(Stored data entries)
######

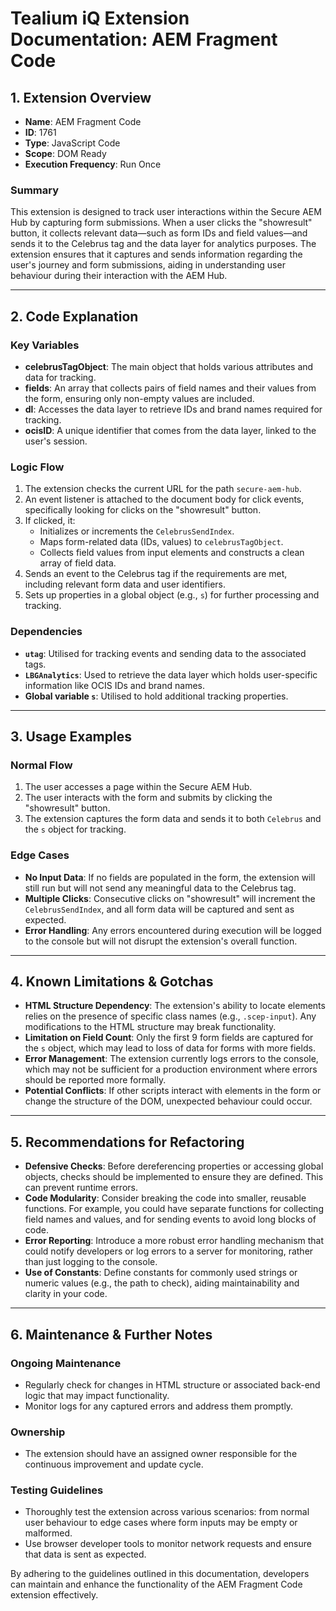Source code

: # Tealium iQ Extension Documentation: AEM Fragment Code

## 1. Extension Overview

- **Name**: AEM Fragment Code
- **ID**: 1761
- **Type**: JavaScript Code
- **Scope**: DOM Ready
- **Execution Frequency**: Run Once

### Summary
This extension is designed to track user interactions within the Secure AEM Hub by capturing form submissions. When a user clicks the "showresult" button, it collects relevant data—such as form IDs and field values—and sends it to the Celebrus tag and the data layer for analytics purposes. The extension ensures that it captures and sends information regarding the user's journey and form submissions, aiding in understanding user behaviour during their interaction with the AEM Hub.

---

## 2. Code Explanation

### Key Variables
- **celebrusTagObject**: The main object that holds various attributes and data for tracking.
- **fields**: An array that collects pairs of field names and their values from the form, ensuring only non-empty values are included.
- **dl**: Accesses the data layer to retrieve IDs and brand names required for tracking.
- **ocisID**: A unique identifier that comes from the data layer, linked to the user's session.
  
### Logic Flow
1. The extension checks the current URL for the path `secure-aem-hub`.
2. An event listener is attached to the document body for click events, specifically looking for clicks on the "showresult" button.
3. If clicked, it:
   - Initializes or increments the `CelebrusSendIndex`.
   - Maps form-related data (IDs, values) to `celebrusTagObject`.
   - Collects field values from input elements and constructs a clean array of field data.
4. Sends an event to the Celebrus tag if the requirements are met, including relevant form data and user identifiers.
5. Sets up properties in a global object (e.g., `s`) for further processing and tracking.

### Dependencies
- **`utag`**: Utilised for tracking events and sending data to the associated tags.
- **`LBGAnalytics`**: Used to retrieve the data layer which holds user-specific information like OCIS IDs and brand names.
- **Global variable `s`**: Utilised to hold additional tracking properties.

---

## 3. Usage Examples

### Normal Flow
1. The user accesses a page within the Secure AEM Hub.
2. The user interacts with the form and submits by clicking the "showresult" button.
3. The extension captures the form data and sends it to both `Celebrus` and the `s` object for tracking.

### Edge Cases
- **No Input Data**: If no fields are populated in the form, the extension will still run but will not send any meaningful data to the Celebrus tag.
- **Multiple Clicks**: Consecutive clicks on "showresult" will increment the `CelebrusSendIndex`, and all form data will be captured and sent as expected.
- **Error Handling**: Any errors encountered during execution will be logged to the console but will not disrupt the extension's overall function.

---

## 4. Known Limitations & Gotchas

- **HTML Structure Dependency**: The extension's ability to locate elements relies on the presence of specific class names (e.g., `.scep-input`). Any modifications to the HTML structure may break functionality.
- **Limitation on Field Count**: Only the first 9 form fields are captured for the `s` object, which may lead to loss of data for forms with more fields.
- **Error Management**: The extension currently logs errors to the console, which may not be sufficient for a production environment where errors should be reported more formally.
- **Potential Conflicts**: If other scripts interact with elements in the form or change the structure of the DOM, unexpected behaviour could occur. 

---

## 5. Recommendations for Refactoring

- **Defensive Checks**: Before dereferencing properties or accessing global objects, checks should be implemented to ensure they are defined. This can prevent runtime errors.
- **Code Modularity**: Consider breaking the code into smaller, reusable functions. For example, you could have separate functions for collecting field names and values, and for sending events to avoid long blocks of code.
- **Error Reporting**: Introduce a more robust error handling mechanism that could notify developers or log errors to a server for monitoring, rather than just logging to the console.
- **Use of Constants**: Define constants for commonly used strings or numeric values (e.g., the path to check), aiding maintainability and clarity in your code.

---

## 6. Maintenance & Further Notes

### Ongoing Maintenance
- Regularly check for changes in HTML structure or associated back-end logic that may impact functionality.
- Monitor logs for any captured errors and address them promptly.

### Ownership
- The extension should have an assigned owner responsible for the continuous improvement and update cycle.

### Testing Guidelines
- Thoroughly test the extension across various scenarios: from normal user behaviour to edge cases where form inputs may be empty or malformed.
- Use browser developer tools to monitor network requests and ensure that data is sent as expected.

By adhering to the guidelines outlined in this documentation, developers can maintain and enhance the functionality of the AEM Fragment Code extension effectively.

######

**TASK BRIEF:** From the first line to the last, retype the data above exactly, but not its images.

**SOLUTION FOR THIS EXERCISE:**
Source code

: # Tealium iQ Extension Documentation: AEM Fragment Code

## 1. Extension Overview

- **Name**: AEM Fragment Code
- **ID**: 1761
- **Type**: JavaScript Code
- **Scope**: DOM Ready
- **Execution Frequency**: Run Once

### Summary
This extension is designed to track user interactions within the Secure AEM Hub by capturing form submissions. When a user clicks the "showresult" button, it collects relevant data—such as form IDs and field values—and sends it to the Celebrus tag and the data layer for analytics purposes. The extension ensures that it captures and sends information regarding the user's journey and form submissions, aiding in understanding user behaviour during their interaction with the AEM Hub.

---

## 2. Code Explanation

### Key Variables
- **celebrusTagObject**: The main object that holds various attributes and data for tracking.
- **fields**: An array that collects pairs of field names and their values from the form, ensuring only non-empty values are included.
- **dl**: Accesses the data layer to retrieve IDs and brand names required for tracking.
- **ocisID**: A unique identifier that comes from the data layer, linked to the user's session.
  
### Logic Flow
1. The extension checks the current URL for the path `secure-aem-hub`.
2. An event listener is attached to the document body for click events, specifically looking for clicks on the "showresult" button.
3. If clicked, it:
   - Initializes or increments the `CelebrusSendIndex`.
   - Maps form-related data (IDs, values) to `celebrusTagObject`.
   - Collects field values from input elements and constructs a clean array of field data.
4. Sends an event to the Celebrus tag if the requirements are met, including relevant form data and user identifiers.
5. Sets up properties in a global object (e.g., `s`) for further processing and tracking.

### Dependencies
- **`utag`**: Utilised for tracking events and sending data to the associated tags.
- **`LBGAnalytics`**: Used to retrieve the data layer which holds user-specific information like OCIS IDs and brand names.
- **Global variable `s`**: Utilised to hold additional tracking properties.

---

## 3. Usage Examples

### Normal Flow
1. The user accesses a page within the Secure AEM Hub.
2. The user interacts with the form and submits by clicking the "showresult" button.
3. The extension captures the form data and sends it to both `Celebrus` and the `s` object for tracking.

### Edge Cases
- **No Input Data**: If no fields are populated in the form, the extension will still run but will not send any meaningful data to the Celebrus tag.
- **Multiple Clicks**: Consecutive clicks on "showresult" will increment the `CelebrusSendIndex`, and all form data will be captured and sent as expected.
- **Error Handling**: Any errors encountered during execution will be logged to the console but will not disrupt the extension's overall function.

---

## 4. Known Limitations & Gotchas

- **HTML Structure Dependency**: The extension's ability to locate elements relies on the presence of specific class names (e.g., `.scep-input`). Any modifications to the HTML structure may break functionality.
- **Limitation on Field Count**: Only the first 9 form fields are captured for the `s` object, which may lead to loss of data for forms with more fields.
- **Error Management**: The extension currently logs errors to the console, which may not be sufficient for a production environment where errors should be reported more formally.
- **Potential Conflicts**: If other scripts interact with elements in the form or change the structure of the DOM, unexpected behaviour could occur. 

---

## 5. Recommendations for Refactoring

- **Defensive Checks**: Before dereferencing properties or accessing global objects, checks should be implemented to ensure they are defined. This can prevent runtime errors.
- **Code Modularity**: Consider breaking the code into smaller, reusable functions. For example, you could have separate functions for collecting field names and values, and for sending events to avoid long blocks of code.
- **Error Reporting**: Introduce a more robust error handling mechanism that could notify developers or log errors to a server for monitoring, rather than just logging to the console.
- **Use of Constants**: Define constants for commonly used strings or numeric values (e.g., the path to check), aiding maintainability and clarity in your code.

---

## 6. Maintenance & Further Notes

### Ongoing Maintenance
- Regularly check for changes in HTML structure or associated back-end logic that may impact functionality.
- Monitor logs for any captured errors and address them promptly.

### Ownership
- The extension should have an assigned owner responsible for the continuous improvement and update cycle.

### Testing Guidelines
- Thoroughly test the extension across various scenarios: from normal user behaviour to edge cases where form inputs may be empty or malformed.
- Use browser developer tools to monitor network requests and ensure that data is sent as expected.

By adhering to the guidelines outlined in this documentation, developers can maintain and enhance the functionality of the AEM Fragment Code extension effectively.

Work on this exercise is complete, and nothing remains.